• **YOUR TASK**:
Give back exactly the lines from the start of the listing to the line containing "(((UART\_DIVMANT\_SAMPLING8((\_PCLK\_), (\_BAUD\_)) <<", inclusive, and nothing beyond them.

• **DATASET CONTENT**:
....................

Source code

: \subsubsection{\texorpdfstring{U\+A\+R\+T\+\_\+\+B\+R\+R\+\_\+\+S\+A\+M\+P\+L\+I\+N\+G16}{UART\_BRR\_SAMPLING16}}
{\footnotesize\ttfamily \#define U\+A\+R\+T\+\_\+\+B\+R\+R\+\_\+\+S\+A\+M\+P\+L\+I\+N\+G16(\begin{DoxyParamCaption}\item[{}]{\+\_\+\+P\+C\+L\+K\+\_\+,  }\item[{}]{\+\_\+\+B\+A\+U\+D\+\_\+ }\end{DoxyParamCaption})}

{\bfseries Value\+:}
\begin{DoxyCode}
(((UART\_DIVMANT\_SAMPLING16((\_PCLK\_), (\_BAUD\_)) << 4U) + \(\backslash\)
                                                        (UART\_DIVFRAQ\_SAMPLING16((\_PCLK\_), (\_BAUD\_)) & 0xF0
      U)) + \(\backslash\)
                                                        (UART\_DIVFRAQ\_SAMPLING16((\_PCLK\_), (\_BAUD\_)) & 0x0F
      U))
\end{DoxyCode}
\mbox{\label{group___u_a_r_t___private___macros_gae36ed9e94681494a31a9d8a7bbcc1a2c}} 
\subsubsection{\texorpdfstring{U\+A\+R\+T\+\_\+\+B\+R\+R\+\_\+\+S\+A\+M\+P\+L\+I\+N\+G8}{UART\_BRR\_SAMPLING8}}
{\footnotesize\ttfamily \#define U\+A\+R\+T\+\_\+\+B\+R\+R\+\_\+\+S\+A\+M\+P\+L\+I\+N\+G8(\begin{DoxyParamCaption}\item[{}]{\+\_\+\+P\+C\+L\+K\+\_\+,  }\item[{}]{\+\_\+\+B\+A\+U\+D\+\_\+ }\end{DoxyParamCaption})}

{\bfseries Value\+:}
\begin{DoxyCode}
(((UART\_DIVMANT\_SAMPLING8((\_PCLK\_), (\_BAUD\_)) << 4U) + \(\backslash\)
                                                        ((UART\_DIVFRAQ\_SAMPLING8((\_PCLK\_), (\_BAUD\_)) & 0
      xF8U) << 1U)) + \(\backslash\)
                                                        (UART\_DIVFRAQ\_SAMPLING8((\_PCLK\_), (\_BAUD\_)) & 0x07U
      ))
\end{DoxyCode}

....................

• **TASK ANSWER**:
Source code

: \subsubsection{\texorpdfstring{U\+A\+R\+T\+\_\+\+B\+R\+R\+\_\+\+S\+A\+M\+P\+L\+I\+N\+G16}{UART\_BRR\_SAMPLING16}}
{\footnotesize\ttfamily \#define U\+A\+R\+T\+\_\+\+B\+R\+R\+\_\+\+S\+A\+M\+P\+L\+I\+N\+G16(\begin{DoxyParamCaption}\item[{}]{\+\_\+\+P\+C\+L\+K\+\_\+,  }\item[{}]{\+\_\+\+B\+A\+U\+D\+\_\+ }\end{DoxyParamCaption})}

{\bfseries Value\+:}
\begin{DoxyCode}
(((UART\_DIVMANT\_SAMPLING16((\_PCLK\_), (\_BAUD\_)) << 4U) + \(\backslash\)
                                                        (UART\_DIVFRAQ\_SAMPLING16((\_PCLK\_), (\_BAUD\_)) & 0xF0
      U)) + \(\backslash\)
                                                        (UART\_DIVFRAQ\_SAMPLING16((\_PCLK\_), (\_BAUD\_)) & 0x0F
      U))
\end{DoxyCode}
\mbox{\label{group___u_a_r_t___private___macros_gae36ed9e94681494a31a9d8a7bbcc1a2c}} 
\subsubsection{\texorpdfstring{U\+A\+R\+T\+\_\+\+B\+R\+R\+\_\+\+S\+A\+M\+P\+L\+I\+N\+G8}{UART\_BRR\_SAMPLING8}}
{\footnotesize\ttfamily \#define U\+A\+R\+T\+\_\+\+B\+R\+R\+\_\+\+S\+A\+M\+P\+L\+I\+N\+G8(\begin{DoxyParamCaption}\item[{}]{\+\_\+\+P\+C\+L\+K\+\_\+,  }\item[{}]{\+\_\+\+B\+A\+U\+D\+\_\+ }\end{DoxyParamCaption})}

{\bfseries Value\+:}
\begin{DoxyCode}
(((UART\_DIVMANT\_SAMPLING8((\_PCLK\_), (\_BAUD\_)) << 4U) + \(\backslash\)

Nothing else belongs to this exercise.